# [Problem description]
Give the data again in full, exactly as written below.

# [Exercise material]
* * * * * * *

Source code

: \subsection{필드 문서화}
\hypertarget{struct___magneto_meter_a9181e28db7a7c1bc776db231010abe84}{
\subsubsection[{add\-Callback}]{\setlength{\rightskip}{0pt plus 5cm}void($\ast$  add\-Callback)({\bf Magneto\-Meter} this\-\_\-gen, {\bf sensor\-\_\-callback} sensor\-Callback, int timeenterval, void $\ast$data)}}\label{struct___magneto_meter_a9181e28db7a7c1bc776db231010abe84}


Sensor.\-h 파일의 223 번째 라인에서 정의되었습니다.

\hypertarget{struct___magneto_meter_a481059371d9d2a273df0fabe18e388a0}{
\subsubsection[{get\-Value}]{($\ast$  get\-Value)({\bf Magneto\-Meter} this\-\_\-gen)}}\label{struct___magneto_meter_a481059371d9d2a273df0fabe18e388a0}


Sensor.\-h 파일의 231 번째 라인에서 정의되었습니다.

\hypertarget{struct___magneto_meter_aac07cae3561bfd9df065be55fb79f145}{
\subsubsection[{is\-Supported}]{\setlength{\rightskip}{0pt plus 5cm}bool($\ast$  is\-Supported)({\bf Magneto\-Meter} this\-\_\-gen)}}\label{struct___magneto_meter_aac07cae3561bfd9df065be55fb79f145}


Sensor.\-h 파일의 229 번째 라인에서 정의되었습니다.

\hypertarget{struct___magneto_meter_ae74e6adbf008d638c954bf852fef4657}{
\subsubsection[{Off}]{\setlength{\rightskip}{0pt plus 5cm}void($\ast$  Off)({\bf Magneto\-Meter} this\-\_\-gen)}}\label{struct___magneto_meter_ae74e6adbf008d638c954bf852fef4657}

* * * * * * *

# [Task output]
Source code

: \subsection{필드 문서화}
\hypertarget{struct___magneto_meter_a9181e28db7a7c1bc776db231010abe84}{
\subsubsection[{add\-Callback}]{\setlength{\rightskip}{0pt plus 5cm}void($\ast$  add\-Callback)({\bf Magneto\-Meter} this\-\_\-gen, {\bf sensor\-\_\-callback} sensor\-Callback, int timeenterval, void $\ast$data)}}\label{struct___magneto_meter_a9181e28db7a7c1bc776db231010abe84}


Sensor.\-h 파일의 223 번째 라인에서 정의되었습니다.

\hypertarget{struct___magneto_meter_a481059371d9d2a273df0fabe18e388a0}{
\subsubsection[{get\-Value}]{($\ast$  get\-Value)({\bf Magneto\-Meter} this\-\_\-gen)}}\label{struct___magneto_meter_a481059371d9d2a273df0fabe18e388a0}


Sensor.\-h 파일의 231 번째 라인에서 정의되었습니다.

\hypertarget{struct___magneto_meter_aac07cae3561bfd9df065be55fb79f145}{
\subsubsection[{is\-Supported}]{\setlength{\rightskip}{0pt plus 5cm}bool($\ast$  is\-Supported)({\bf Magneto\-Meter} this\-\_\-gen)}}\label{struct___magneto_meter_aac07cae3561bfd9df065be55fb79f145}


Sensor.\-h 파일의 229 번째 라인에서 정의되었습니다.

\hypertarget{struct___magneto_meter_ae74e6adbf008d638c954bf852fef4657}{
\subsubsection[{Off}]{\setlength{\rightskip}{0pt plus 5cm}void($\ast$  Off)({\bf Magneto\-Meter} this\-\_\-gen)}}\label{struct___magneto_meter_ae74e6adbf008d638c954bf852fef4657}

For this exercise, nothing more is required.